**Problem:**
Exactly as given, output all the records that follow.

========

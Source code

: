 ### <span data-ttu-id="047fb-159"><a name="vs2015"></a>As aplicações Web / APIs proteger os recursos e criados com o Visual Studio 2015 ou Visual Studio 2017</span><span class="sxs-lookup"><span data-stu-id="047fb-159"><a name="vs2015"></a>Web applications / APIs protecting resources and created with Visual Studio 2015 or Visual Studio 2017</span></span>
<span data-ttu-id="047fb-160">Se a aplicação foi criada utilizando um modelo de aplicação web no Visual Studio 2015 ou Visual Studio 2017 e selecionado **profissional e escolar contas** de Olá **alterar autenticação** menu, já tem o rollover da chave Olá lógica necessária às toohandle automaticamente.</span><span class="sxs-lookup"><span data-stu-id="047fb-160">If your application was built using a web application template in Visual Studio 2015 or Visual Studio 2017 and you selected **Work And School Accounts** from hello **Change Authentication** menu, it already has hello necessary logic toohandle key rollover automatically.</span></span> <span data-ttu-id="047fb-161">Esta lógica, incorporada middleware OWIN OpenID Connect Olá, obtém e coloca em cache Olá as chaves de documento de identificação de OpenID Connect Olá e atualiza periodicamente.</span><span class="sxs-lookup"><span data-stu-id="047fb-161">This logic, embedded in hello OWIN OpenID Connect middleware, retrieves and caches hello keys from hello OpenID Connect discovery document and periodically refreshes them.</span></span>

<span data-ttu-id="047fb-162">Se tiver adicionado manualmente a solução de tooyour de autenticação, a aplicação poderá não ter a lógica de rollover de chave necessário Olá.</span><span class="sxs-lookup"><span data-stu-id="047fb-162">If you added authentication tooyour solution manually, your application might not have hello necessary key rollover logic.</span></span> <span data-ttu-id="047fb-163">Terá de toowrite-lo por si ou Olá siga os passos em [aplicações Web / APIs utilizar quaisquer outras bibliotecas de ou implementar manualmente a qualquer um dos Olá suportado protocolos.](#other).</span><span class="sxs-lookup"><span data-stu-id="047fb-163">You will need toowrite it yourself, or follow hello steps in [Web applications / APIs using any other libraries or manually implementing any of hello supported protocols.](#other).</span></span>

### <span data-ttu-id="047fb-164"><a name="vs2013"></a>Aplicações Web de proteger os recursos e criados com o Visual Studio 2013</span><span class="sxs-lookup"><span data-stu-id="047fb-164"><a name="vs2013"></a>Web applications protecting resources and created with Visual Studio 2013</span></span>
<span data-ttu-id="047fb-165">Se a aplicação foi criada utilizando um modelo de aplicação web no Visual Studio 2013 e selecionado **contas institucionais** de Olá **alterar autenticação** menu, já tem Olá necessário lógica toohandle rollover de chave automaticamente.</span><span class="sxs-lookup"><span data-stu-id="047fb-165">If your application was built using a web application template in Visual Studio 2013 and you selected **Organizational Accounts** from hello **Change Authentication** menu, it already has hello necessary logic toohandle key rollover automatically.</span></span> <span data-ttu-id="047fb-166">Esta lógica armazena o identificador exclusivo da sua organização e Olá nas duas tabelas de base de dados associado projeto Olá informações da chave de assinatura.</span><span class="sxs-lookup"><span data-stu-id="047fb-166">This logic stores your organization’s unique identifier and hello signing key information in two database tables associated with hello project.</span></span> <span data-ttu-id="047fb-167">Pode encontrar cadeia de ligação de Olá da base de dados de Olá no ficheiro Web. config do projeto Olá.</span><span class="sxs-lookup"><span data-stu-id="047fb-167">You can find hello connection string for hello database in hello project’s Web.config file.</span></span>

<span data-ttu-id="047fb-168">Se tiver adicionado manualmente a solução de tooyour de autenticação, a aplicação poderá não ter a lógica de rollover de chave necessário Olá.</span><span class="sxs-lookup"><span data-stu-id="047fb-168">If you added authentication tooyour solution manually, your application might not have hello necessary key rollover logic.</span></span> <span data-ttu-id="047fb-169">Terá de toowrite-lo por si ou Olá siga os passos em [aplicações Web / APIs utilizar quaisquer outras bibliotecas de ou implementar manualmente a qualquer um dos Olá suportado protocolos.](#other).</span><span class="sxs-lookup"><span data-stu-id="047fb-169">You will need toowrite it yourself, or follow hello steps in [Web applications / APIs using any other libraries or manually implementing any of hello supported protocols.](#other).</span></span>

========

**Exercise response:**
Source code

: ### <span data-ttu-id="047fb-159"><a name="vs2015"></a>As aplicações Web / APIs proteger os recursos e criados com o Visual Studio 2015 ou Visual Studio 2017</span><span class="sxs-lookup"><span data-stu-id="047fb-159"><a name="vs2015"></a>Web applications / APIs protecting resources and created with Visual Studio 2015 or Visual Studio 2017</span></span>
<span data-ttu-id="047fb-160">Se a aplicação foi criada utilizando um modelo de aplicação web no Visual Studio 2015 ou Visual Studio 2017 e selecionado **profissional e escolar contas** de Olá **alterar autenticação** menu, já tem o rollover da chave Olá lógica necessária às toohandle automaticamente.</span><span class="sxs-lookup"><span data-stu-id="047fb-160">If your application was built using a web application template in Visual Studio 2015 or Visual Studio 2017 and you selected **Work And School Accounts** from hello **Change Authentication** menu, it already has hello necessary logic toohandle key rollover automatically.</span></span> <span data-ttu-id="047fb-161">Esta lógica, incorporada middleware OWIN OpenID Connect Olá, obtém e coloca em cache Olá as chaves de documento de identificação de OpenID Connect Olá e atualiza periodicamente.</span><span class="sxs-lookup"><span data-stu-id="047fb-161">This logic, embedded in hello OWIN OpenID Connect middleware, retrieves and caches hello keys from hello OpenID Connect discovery document and periodically refreshes them.</span></span>

<span data-ttu-id="047fb-162">Se tiver adicionado manualmente a solução de tooyour de autenticação, a aplicação poderá não ter a lógica de rollover de chave necessário Olá.</span><span class="sxs-lookup"><span data-stu-id="047fb-162">If you added authentication tooyour solution manually, your application might not have hello necessary key rollover logic.</span></span> <span data-ttu-id="047fb-163">Terá de toowrite-lo por si ou Olá siga os passos em [aplicações Web / APIs utilizar quaisquer outras bibliotecas de ou implementar manualmente a qualquer um dos Olá suportado protocolos.](#other).</span><span class="sxs-lookup"><span data-stu-id="047fb-163">You will need toowrite it yourself, or follow hello steps in [Web applications / APIs using any other libraries or manually implementing any of hello supported protocols.](#other).</span></span>

### <span data-ttu-id="047fb-164"><a name="vs2013"></a>Aplicações Web de proteger os recursos e criados com o Visual Studio 2013</span><span class="sxs-lookup"><span data-stu-id="047fb-164"><a name="vs2013"></a>Web applications protecting resources and created with Visual Studio 2013</span></span>
<span data-ttu-id="047fb-165">Se a aplicação foi criada utilizando um modelo de aplicação web no Visual Studio 2013 e selecionado **contas institucionais** de Olá **alterar autenticação** menu, já tem Olá necessário lógica toohandle rollover de chave automaticamente.</span><span class="sxs-lookup"><span data-stu-id="047fb-165">If your application was built using a web application template in Visual Studio 2013 and you selected **Organizational Accounts** from hello **Change Authentication** menu, it already has hello necessary logic toohandle key rollover automatically.</span></span> <span data-ttu-id="047fb-166">Esta lógica armazena o identificador exclusivo da sua organização e Olá nas duas tabelas de base de dados associado projeto Olá informações da chave de assinatura.</span><span class="sxs-lookup"><span data-stu-id="047fb-166">This logic stores your organization’s unique identifier and hello signing key information in two database tables associated with hello project.</span></span> <span data-ttu-id="047fb-167">Pode encontrar cadeia de ligação de Olá da base de dados de Olá no ficheiro Web. config do projeto Olá.</span><span class="sxs-lookup"><span data-stu-id="047fb-167">You can find hello connection string for hello database in hello project’s Web.config file.</span></span>

<span data-ttu-id="047fb-168">Se tiver adicionado manualmente a solução de tooyour de autenticação, a aplicação poderá não ter a lógica de rollover de chave necessário Olá.</span><span class="sxs-lookup"><span data-stu-id="047fb-168">If you added authentication tooyour solution manually, your application might not have hello necessary key rollover logic.</span></span> <span data-ttu-id="047fb-169">Terá de toowrite-lo por si ou Olá siga os passos em [aplicações Web / APIs utilizar quaisquer outras bibliotecas de ou implementar manualmente a qualquer um dos Olá suportado protocolos.](#other).</span><span class="sxs-lookup"><span data-stu-id="047fb-169">You will need toowrite it yourself, or follow hello steps in [Web applications / APIs using any other libraries or manually implementing any of hello supported protocols.](#other).</span></span>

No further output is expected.